AFRICA'S SLAVES TODAY by Jonathan Derrick


Email this review


A study of literal slavery and other forms of forced labor in Africa in the 1950's and 1960's. As the author himself says, referring to the sub-Sahara region of the Sahel, ""When conditions are as bad as this, it is almost frivolous to pay too much attention to slavery."" He further observes that the entire continent is afflicted by inadequate agriculture, while slavery itself represents ""a marginal phenomenon."" Nevertheless, in the manner of the League of Nations abusetabulators satirized in the '20's by Evelyn Waugh, he proceeds to focus on various morbid and picturesque byproducts of backwardness such as the sale of children, small-scale slave kidnapping, and also bride purchase and prostitution. The actual treatment of contemporary slavery in Ethiopia and particularly in the hellhole of Saudi Arabia has far less bite than descriptions by other writers who discuss it in passing. Chapters on the decline of old slave trade and colonial Black African slavery fail to explain that the British generally preferred free labor as more profitable. The survey of forced labor in the Belgian Congo, South Africa, the Portuguese colonies and Liberia is indignant and compassionate, and even goes so far as to indict hoary specific targets such as King Leopold and Firestone Rubber.
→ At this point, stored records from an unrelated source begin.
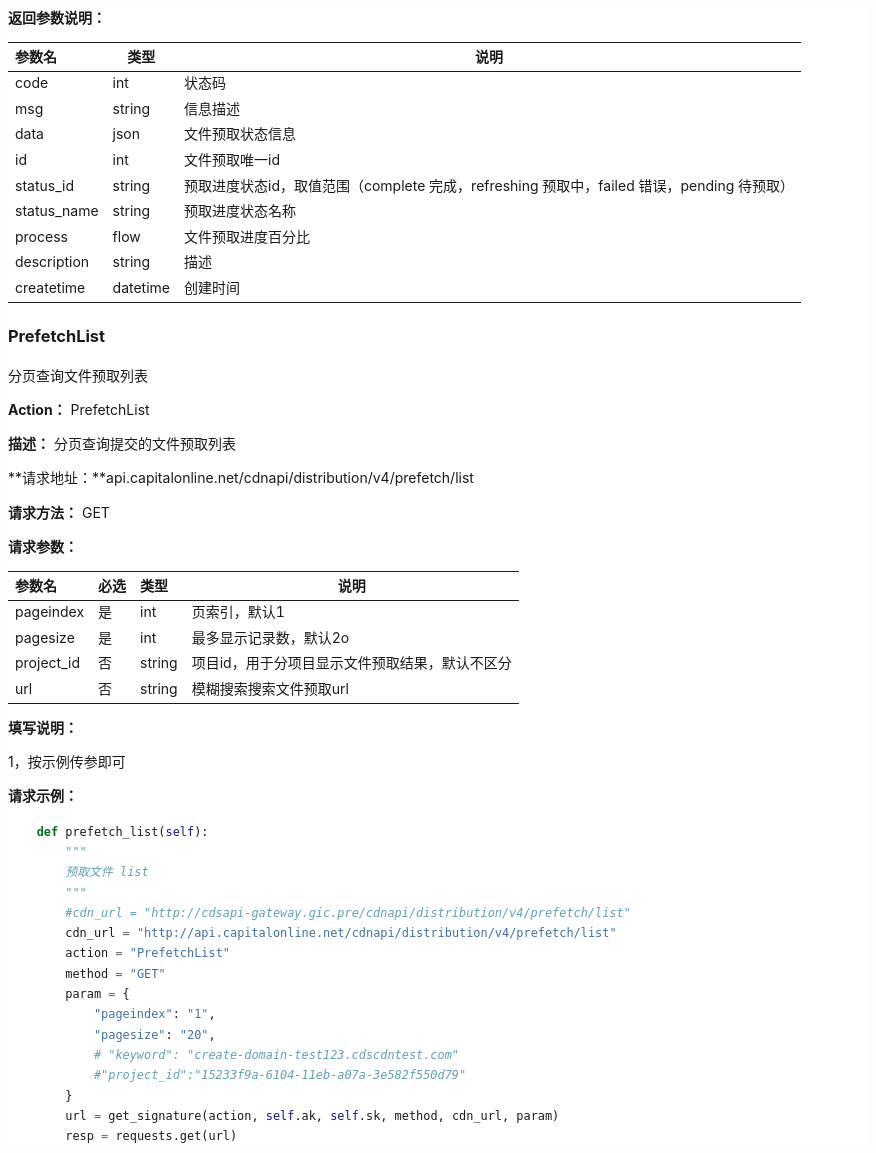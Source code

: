 **返回参数说明：**

| 参数名 | 类型   | 说明     |
| :----- | ------ | -------- |
| code   | int    | 状态码   |
| msg    | string | 信息描述 |
| data   | json   | 文件预取状态信息 |
| id   | int    | 文件预取唯一id   |
| status_id   | string    | 预取进度状态id，取值范围（complete 完成，refreshing 预取中，failed 错误，pending 待预取）   |
| status_name   | string    | 预取进度状态名称   |
| process   | flow    | 文件预取进度百分比   |
| description   | string    | 描述   |
| createtime   | datetime    | 创建时间   |  




### PrefetchList

分页查询文件预取列表

**Action：** PrefetchList

**描述：** 分页查询提交的文件预取列表

**请求地址：**api.capitalonline.net/cdnapi/distribution/v4/prefetch/list

**请求方法：** GET

**请求参数：**

| 参数名 | 必选 | 类型   | 说明                     |
| :----- | :--- | :----- | ------------------------ |
| pageindex    | 是   | int | 页索引，默认1 |
| pagesize    | 是   | int | 最多显示记录数，默认2o |
| project_id    | 否   | string | 项目id，用于分项目显示文件预取结果，默认不区分 |
| url    | 否   | string | 模糊搜索搜索文件预取url |

**填写说明：**

1，按示例传参即可

**请求示例：**

```python
    def prefetch_list(self):
        """
        预取文件 list
        """
        #cdn_url = "http://cdsapi-gateway.gic.pre/cdnapi/distribution/v4/prefetch/list"
        cdn_url = "http://api.capitalonline.net/cdnapi/distribution/v4/prefetch/list"
        action = "PrefetchList"
        method = "GET"
        param = {
            "pageindex": "1",
            "pagesize": "20",
            # "keyword": "create-domain-test123.cdscdntest.com"
            #"project_id":"15233f9a-6104-11eb-a07a-3e582f550d79"
        }
        url = get_signature(action, self.ak, self.sk, method, cdn_url, param)
        resp = requests.get(url)
```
Moreover, ""Can one be sure that all the people who do farm training in the official party youth movements of Kenya, Malawai and other places are volunteers?"" (Why didn't Derrick find out?) And even on the narrow subject of slavery, why is he satisfied with his recurrent ""may still prevail today""? Mainly, the reader must agree with his final understatement that ""Neither in Ethiopia nor anywhere else should slavery be seen in isolation, and its abolition should not be seen as a panacea for a country's particular ills."" Now that much of Africa has been classified as ""Fourth World""--part of the billion human beings that should be allowed to die of starvation and disease in the next ten years, according to some zero population growth spokesmen in the West--the question goes beyond any consideration of ""particular ills."" A reference provocative by default.